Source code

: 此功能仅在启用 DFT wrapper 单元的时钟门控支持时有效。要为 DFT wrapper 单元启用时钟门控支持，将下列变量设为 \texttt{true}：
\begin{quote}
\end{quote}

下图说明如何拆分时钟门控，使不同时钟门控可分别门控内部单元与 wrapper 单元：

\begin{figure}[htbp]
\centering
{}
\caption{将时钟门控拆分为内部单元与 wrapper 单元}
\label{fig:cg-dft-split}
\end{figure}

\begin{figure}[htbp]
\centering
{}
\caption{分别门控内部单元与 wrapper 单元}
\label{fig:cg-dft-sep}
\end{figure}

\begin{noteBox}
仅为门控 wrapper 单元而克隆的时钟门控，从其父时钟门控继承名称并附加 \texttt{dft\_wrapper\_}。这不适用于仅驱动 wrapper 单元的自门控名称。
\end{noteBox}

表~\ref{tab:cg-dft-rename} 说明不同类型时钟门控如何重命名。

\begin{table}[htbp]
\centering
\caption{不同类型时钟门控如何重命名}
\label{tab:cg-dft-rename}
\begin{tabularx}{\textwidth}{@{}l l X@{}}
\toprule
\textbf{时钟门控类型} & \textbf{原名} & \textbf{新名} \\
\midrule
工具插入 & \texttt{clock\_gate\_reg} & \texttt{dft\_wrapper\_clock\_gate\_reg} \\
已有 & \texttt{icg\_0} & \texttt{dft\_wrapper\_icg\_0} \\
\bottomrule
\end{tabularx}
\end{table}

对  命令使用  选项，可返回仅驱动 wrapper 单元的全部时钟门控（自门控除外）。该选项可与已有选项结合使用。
+ + + + + + +
* [Problem details]:
Set down the material exactly, keeping every line.

* [Answer to the exercise]:
Source code

: 此功能仅在启用 DFT wrapper 单元的时钟门控支持时有效。要为 DFT wrapper 单元启用时钟门控支持，将下列变量设为 \texttt{true}：
\begin{quote}
\end{quote}

下图说明如何拆分时钟门控，使不同时钟门控可分别门控内部单元与 wrapper 单元：

\begin{figure}[htbp]
\centering
{}
\caption{将时钟门控拆分为内部单元与 wrapper 单元}
\label{fig:cg-dft-split}
\end{figure}

\begin{figure}[htbp]
\centering
{}
\caption{分别门控内部单元与 wrapper 单元}
\label{fig:cg-dft-sep}
\end{figure}

\begin{noteBox}
仅为门控 wrapper 单元而克隆的时钟门控，从其父时钟门控继承名称并附加 \texttt{dft\_wrapper\_}。这不适用于仅驱动 wrapper 单元的自门控名称。
\end{noteBox}

表~\ref{tab:cg-dft-rename} 说明不同类型时钟门控如何重命名。

\begin{table}[htbp]
\centering
\caption{不同类型时钟门控如何重命名}
\label{tab:cg-dft-rename}
\begin{tabularx}{\textwidth}{@{}l l X@{}}
\toprule
\textbf{时钟门控类型} & \textbf{原名} & \textbf{新名} \\
\midrule
工具插入 & \texttt{clock\_gate\_reg} & \texttt{dft\_wrapper\_clock\_gate\_reg} \\
已有 & \texttt{icg\_0} & \texttt{dft\_wrapper\_icg\_0} \\
\bottomrule
\end{tabularx}
\end{table}

对  命令使用  选项，可返回仅驱动 wrapper 单元的全部时钟门控（自门控除外）。该选项可与已有选项结合使用。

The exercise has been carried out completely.